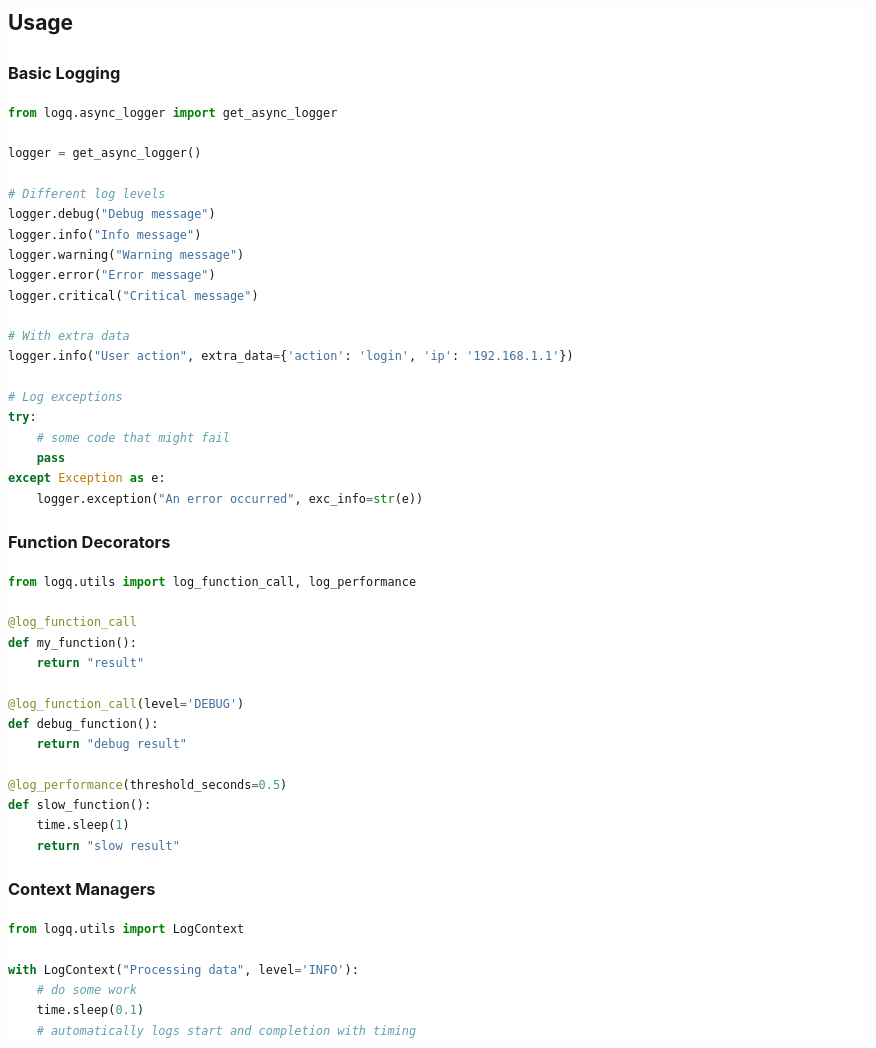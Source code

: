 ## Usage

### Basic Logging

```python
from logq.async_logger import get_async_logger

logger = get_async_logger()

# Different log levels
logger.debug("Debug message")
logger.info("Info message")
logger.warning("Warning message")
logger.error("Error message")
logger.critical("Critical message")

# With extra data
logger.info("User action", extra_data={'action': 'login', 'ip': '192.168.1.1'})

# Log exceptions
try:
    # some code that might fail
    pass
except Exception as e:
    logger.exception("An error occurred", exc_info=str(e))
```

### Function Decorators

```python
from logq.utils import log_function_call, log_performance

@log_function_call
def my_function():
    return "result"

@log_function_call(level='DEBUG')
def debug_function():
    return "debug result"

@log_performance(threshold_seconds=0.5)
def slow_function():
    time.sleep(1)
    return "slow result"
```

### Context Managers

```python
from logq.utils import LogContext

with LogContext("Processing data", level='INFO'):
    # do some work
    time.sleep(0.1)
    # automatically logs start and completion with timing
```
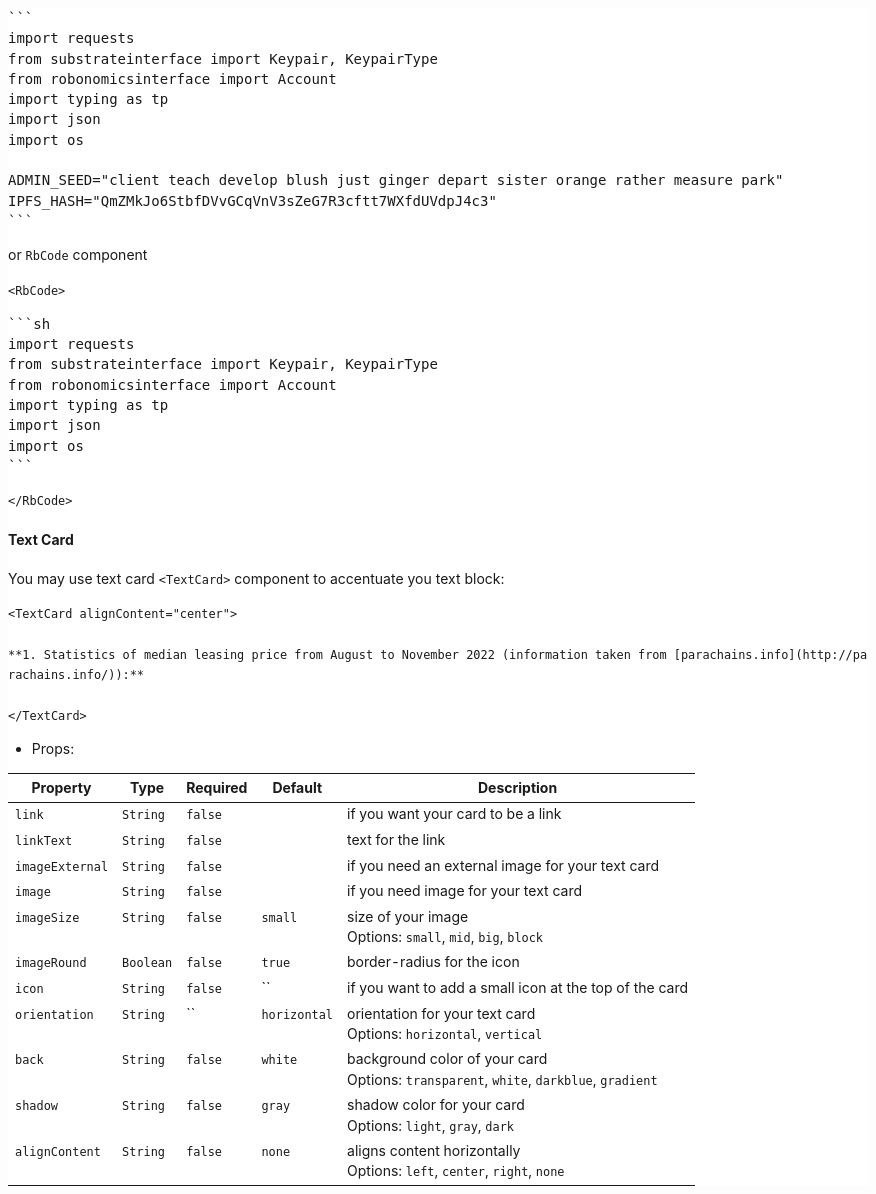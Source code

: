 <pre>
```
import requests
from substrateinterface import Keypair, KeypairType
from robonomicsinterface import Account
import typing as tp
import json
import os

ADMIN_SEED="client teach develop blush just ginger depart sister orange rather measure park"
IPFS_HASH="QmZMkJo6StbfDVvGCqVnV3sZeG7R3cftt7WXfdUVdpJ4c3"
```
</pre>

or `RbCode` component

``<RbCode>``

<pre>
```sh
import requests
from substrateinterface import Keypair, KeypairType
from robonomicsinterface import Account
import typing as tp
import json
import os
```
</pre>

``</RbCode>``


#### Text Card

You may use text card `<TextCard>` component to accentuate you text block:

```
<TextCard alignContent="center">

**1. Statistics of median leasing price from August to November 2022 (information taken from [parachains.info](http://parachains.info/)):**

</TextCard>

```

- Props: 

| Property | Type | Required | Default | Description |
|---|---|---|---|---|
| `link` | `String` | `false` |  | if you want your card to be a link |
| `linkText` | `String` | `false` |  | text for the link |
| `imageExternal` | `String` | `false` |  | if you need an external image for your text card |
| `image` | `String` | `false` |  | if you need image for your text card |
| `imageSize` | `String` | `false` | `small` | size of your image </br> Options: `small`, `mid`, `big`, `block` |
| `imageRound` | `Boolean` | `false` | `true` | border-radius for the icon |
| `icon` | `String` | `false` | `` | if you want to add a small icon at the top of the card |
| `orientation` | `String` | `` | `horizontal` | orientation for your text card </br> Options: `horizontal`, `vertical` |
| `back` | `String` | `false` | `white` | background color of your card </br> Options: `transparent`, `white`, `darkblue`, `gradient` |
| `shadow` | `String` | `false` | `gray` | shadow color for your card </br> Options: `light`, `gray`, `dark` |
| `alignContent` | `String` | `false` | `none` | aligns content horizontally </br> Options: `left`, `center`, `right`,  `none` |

- - - - - - -

WORK INSTRUCTION
Only one span is to be repeated: the line with "shadow color for" through the final line of the entries above, word for word.

WRITTEN RESPONSE
| `shadow` | `String` | `false` | `gray` | shadow color for your card </br> Options: `light`, `gray`, `dark` |
| `alignContent` | `String` | `false` | `none` | aligns content horizontally </br> Options: `left`, `center`, `right`,  `none` |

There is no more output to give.